» INSTRUCTIONS TO FOLLOW: Given the entries that follow, write out exactly the lines starting at the one containing "Limited transportation options" and ending at the one containing "Start holiday-themed shows", both ends included, and only those.

(Collection entries)
───
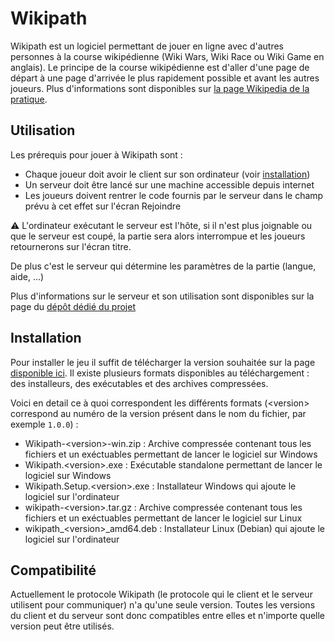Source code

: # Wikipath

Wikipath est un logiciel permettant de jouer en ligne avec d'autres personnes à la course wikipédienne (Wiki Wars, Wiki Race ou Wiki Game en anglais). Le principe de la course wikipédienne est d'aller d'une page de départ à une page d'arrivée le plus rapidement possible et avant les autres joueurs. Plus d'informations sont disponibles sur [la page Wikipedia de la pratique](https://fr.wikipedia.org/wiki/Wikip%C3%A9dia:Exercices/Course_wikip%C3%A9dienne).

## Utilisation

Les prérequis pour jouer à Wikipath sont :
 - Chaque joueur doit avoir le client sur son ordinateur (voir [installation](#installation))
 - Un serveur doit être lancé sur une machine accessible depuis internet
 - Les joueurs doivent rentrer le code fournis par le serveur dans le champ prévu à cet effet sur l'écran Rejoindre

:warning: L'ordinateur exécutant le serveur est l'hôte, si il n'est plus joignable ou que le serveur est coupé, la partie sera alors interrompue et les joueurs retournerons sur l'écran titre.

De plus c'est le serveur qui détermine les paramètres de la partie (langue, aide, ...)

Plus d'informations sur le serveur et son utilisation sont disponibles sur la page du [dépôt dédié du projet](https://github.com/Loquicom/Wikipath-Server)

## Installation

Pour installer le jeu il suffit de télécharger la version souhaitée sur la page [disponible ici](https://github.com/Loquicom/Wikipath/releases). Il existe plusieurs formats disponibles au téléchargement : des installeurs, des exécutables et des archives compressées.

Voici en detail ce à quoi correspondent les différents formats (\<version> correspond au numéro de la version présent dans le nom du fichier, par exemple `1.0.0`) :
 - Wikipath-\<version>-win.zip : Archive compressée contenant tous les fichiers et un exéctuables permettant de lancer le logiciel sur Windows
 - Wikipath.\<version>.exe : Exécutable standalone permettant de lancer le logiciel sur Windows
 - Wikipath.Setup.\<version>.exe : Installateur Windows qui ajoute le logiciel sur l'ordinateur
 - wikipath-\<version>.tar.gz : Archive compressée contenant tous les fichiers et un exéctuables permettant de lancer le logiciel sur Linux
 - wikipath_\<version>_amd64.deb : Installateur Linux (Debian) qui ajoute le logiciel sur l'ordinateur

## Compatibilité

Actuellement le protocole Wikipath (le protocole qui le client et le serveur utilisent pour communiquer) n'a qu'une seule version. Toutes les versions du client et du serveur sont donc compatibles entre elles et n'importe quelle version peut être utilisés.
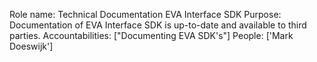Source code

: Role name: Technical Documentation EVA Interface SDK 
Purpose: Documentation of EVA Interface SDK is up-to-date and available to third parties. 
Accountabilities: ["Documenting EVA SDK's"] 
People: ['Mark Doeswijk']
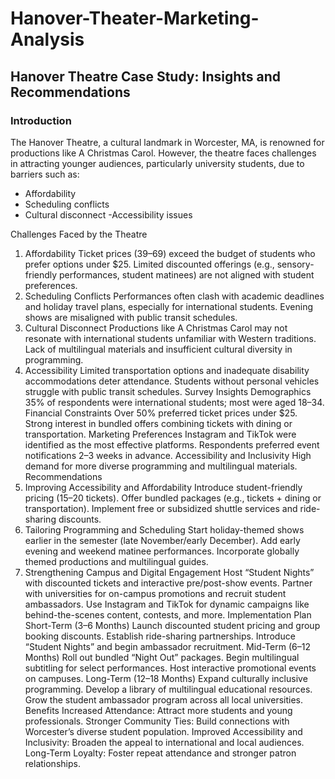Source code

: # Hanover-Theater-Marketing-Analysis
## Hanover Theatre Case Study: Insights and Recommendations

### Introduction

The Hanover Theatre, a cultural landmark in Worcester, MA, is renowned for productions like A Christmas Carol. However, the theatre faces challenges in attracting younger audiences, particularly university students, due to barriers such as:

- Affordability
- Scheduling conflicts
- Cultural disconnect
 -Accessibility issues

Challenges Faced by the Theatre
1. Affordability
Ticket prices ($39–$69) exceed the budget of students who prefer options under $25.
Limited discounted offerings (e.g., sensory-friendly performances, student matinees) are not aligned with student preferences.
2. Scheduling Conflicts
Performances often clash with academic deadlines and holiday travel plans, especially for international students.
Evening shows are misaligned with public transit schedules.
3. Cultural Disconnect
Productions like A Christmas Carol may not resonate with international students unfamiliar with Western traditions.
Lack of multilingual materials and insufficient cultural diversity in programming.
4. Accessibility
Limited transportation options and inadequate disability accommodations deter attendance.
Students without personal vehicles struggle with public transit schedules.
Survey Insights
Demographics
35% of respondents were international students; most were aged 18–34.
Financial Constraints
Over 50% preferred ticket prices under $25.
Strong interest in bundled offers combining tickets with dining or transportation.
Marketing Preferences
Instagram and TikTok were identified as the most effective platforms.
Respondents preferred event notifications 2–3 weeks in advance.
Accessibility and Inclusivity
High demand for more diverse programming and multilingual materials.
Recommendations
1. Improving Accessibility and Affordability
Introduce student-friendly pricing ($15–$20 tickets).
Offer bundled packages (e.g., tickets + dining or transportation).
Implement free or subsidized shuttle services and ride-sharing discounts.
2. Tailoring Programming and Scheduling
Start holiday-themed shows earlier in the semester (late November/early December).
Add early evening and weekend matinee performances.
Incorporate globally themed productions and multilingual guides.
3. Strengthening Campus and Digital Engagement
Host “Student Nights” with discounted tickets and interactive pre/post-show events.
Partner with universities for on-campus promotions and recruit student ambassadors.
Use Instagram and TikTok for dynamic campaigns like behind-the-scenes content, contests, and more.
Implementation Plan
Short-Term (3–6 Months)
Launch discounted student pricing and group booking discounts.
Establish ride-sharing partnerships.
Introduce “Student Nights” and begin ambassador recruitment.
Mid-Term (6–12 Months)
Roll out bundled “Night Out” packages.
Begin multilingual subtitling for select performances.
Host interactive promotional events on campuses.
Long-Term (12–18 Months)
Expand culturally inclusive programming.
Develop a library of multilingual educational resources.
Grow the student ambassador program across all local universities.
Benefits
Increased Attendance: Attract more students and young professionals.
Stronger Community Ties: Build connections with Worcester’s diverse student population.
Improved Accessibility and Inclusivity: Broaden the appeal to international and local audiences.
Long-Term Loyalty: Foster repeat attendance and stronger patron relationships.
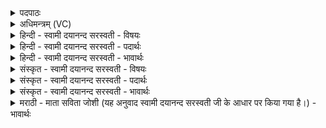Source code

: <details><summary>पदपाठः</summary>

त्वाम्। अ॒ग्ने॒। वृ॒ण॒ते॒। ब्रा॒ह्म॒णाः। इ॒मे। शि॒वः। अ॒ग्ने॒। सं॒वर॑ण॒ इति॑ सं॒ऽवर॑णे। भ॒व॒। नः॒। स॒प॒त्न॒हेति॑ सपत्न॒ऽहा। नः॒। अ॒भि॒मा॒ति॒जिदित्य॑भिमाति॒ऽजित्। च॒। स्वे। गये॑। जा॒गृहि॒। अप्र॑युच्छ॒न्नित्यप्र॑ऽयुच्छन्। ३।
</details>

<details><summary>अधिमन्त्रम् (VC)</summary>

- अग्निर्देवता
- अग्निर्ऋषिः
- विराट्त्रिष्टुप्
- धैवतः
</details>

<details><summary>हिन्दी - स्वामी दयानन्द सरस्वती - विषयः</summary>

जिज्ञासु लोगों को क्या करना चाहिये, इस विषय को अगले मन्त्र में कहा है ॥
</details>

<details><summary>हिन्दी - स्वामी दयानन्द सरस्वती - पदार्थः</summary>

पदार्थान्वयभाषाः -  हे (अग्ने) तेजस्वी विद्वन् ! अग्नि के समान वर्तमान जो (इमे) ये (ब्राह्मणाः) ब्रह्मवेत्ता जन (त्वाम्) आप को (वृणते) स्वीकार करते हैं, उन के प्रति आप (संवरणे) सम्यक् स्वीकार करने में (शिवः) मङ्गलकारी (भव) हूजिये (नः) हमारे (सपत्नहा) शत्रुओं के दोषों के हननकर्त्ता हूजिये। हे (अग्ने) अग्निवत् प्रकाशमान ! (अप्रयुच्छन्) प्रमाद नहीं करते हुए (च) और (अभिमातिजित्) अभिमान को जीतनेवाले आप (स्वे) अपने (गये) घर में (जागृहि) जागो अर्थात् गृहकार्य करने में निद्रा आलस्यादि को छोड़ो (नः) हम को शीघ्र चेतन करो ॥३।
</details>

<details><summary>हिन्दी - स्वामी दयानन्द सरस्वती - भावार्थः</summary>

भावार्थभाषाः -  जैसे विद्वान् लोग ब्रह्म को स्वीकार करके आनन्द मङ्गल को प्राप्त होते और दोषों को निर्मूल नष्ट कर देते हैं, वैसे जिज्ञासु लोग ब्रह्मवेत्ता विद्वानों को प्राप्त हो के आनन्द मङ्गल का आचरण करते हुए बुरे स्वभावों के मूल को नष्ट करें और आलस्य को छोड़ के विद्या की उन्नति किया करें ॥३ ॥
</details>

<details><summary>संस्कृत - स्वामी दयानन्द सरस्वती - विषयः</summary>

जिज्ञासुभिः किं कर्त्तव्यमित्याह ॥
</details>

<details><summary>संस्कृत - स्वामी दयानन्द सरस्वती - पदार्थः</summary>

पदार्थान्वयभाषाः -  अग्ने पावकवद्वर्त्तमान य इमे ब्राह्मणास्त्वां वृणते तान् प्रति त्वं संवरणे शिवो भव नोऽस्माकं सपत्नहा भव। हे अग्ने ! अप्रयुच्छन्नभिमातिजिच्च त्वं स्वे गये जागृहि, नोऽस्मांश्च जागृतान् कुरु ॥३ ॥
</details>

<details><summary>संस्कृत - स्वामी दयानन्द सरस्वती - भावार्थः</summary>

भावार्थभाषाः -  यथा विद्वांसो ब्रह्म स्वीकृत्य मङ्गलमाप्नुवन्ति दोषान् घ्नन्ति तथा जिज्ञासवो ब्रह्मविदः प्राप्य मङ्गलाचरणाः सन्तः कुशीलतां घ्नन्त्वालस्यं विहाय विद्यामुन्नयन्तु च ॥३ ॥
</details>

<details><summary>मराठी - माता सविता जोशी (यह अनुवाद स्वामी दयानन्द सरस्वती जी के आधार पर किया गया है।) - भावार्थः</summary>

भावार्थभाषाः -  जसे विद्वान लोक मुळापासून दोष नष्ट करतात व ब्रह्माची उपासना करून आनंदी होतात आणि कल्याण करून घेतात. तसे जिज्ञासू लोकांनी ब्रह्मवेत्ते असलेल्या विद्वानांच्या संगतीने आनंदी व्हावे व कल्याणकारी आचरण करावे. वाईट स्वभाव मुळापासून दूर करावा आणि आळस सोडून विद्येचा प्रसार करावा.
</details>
───
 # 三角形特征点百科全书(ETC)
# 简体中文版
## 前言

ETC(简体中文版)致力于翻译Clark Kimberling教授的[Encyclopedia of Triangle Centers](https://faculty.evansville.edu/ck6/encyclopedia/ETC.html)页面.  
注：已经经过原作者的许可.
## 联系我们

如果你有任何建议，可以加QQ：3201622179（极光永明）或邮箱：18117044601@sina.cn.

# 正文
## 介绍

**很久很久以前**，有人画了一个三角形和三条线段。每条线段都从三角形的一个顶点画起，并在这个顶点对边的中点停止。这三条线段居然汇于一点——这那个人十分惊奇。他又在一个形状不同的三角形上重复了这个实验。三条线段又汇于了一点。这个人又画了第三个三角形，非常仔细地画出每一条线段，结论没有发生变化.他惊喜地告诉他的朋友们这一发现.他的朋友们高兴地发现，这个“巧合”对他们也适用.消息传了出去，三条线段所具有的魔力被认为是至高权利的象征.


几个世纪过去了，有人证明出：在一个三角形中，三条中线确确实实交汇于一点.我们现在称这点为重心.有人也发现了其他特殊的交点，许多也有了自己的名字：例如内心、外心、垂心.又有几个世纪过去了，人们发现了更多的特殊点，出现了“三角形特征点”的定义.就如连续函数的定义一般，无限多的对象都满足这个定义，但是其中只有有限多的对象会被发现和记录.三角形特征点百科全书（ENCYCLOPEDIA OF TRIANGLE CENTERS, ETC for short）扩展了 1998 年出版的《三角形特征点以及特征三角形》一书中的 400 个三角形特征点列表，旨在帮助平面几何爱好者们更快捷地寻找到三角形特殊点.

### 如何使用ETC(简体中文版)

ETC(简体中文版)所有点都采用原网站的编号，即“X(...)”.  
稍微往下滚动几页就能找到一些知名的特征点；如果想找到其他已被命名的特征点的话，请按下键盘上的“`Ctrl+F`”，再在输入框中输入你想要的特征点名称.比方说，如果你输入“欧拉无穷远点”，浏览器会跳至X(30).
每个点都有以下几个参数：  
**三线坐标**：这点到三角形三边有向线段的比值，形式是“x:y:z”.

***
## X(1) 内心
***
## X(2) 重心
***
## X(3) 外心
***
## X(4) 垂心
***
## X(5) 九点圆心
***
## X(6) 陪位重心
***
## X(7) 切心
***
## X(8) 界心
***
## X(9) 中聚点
───
» RESULT BELOW:
Limited transportation options and inadequate disability accommodations deter attendance.
Students without personal vehicles struggle with public transit schedules.
Survey Insights
Demographics
35% of respondents were international students; most were aged 18–34.
Financial Constraints
Over 50% preferred ticket prices under $25.
Strong interest in bundled offers combining tickets with dining or transportation.
Marketing Preferences
Instagram and TikTok were identified as the most effective platforms.
Respondents preferred event notifications 2–3 weeks in advance.
Accessibility and Inclusivity
High demand for more diverse programming and multilingual materials.
Recommendations
1. Improving Accessibility and Affordability
Introduce student-friendly pricing ($15–$20 tickets).
Offer bundled packages (e.g., tickets + dining or transportation).
Implement free or subsidized shuttle services and ride-sharing discounts.
2. Tailoring Programming and Scheduling
Start holiday-themed shows earlier in the semester (late November/early December).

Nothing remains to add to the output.